• **WHAT THIS TASK INVOLVES**
In the listing beneath this line, copy exactly the lines starting with the one containing "6. ***clear - (comando" and going on through the one containing "aprendidos nesta aula.".

• **DATA TO EXAMINE**
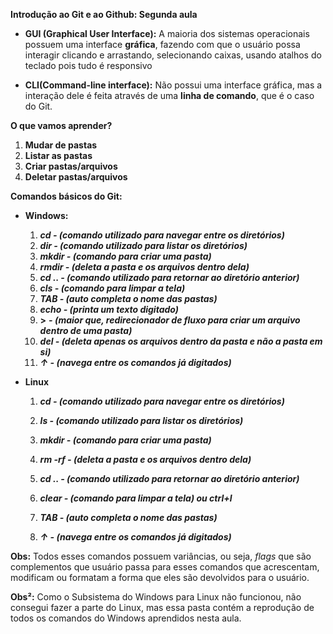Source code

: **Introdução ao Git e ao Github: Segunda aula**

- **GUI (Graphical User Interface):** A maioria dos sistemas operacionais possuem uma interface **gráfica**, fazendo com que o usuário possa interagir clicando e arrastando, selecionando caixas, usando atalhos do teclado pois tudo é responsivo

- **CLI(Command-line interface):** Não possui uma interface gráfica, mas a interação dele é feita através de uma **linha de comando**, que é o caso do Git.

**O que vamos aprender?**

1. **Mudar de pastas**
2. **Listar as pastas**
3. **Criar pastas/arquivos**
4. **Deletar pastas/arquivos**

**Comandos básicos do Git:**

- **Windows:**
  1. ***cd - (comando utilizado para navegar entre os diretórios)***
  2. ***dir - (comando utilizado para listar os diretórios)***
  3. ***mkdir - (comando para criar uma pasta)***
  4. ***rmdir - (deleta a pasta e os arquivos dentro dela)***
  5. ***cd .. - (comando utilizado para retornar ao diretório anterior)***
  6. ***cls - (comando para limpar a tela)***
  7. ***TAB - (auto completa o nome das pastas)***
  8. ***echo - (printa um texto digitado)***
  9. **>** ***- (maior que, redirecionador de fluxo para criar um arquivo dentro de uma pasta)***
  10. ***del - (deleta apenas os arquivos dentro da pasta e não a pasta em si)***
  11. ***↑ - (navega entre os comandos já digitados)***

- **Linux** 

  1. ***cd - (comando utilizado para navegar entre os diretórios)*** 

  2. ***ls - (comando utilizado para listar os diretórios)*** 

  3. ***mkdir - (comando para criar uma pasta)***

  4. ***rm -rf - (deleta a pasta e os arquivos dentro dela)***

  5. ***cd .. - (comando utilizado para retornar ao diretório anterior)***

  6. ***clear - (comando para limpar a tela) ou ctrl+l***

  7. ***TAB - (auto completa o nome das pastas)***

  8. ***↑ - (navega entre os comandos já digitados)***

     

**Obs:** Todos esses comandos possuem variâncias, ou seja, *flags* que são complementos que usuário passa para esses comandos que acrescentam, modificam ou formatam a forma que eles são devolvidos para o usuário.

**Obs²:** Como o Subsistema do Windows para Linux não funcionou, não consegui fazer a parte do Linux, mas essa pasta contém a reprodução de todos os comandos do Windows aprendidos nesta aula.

--

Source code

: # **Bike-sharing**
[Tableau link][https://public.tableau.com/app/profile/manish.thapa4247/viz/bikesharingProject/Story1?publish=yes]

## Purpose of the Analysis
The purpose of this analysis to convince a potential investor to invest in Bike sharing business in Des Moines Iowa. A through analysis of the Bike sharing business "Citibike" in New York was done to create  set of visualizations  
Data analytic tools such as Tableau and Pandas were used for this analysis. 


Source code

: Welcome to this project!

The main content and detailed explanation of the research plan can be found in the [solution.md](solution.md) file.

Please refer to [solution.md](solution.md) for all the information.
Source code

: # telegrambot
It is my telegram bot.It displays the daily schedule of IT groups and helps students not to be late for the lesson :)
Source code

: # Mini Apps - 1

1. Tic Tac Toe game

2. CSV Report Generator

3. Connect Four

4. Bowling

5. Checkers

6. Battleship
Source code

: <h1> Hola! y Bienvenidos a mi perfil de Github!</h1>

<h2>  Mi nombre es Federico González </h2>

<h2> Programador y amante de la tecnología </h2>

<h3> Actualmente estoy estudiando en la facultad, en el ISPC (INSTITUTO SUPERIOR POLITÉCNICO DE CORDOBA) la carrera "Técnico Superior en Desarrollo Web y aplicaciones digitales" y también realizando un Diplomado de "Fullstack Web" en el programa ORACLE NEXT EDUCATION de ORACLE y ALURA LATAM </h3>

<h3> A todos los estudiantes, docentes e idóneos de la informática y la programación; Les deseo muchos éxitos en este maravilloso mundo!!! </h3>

• **EXERCISE RESULT**
  6. ***clear - (comando para limpar a tela) ou ctrl+l***

  7. ***TAB - (auto completa o nome das pastas)***

  8. ***↑ - (navega entre os comandos já digitados)***

     

**Obs:** Todos esses comandos possuem variâncias, ou seja, *flags* que são complementos que usuário passa para esses comandos que acrescentam, modificam ou formatam a forma que eles são devolvidos para o usuário.

**Obs²:** Como o Subsistema do Windows para Linux não funcionou, não consegui fazer a parte do Linux, mas essa pasta contém a reprodução de todos os comandos do Windows aprendidos nesta aula.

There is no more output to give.